Each line below that carries the string "equiv" must appear in the answer.

---*---

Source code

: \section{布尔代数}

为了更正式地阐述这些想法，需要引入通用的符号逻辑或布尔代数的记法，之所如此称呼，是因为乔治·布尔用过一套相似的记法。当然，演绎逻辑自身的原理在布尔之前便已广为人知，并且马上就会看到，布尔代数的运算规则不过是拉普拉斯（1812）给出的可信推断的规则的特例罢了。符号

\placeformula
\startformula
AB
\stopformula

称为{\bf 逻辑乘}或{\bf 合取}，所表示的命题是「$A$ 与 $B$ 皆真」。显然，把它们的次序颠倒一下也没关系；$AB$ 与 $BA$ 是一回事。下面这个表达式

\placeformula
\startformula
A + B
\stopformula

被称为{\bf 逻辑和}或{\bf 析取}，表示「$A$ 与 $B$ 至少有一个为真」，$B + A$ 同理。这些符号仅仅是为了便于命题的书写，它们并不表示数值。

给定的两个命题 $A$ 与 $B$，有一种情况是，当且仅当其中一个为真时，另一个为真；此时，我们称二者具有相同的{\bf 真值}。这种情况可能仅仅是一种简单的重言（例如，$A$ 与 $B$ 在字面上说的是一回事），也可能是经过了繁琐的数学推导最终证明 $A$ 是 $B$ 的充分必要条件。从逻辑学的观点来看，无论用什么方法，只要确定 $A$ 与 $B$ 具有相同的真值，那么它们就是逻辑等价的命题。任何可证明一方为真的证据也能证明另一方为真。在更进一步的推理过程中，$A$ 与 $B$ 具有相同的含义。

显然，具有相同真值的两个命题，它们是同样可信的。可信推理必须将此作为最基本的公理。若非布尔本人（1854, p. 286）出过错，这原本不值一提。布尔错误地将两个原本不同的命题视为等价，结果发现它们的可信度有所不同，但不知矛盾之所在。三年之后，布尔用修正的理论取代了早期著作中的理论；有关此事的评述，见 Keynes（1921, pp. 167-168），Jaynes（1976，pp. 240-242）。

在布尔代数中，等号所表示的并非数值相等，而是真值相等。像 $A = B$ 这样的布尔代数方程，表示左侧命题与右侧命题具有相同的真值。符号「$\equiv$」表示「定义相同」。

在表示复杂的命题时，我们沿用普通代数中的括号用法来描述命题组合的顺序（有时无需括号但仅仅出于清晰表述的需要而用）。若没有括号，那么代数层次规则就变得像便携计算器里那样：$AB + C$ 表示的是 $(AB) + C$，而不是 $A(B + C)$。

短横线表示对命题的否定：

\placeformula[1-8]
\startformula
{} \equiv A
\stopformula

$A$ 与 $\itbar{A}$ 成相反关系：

---*---

## EXPECTED ANSWER:
在布尔代数中，等号所表示的并非数值相等，而是真值相等。像 $A = B$ 这样的布尔代数方程，表示左侧命题与右侧命题具有相同的真值。符号「$\equiv$」表示「定义相同」。
{} \equiv A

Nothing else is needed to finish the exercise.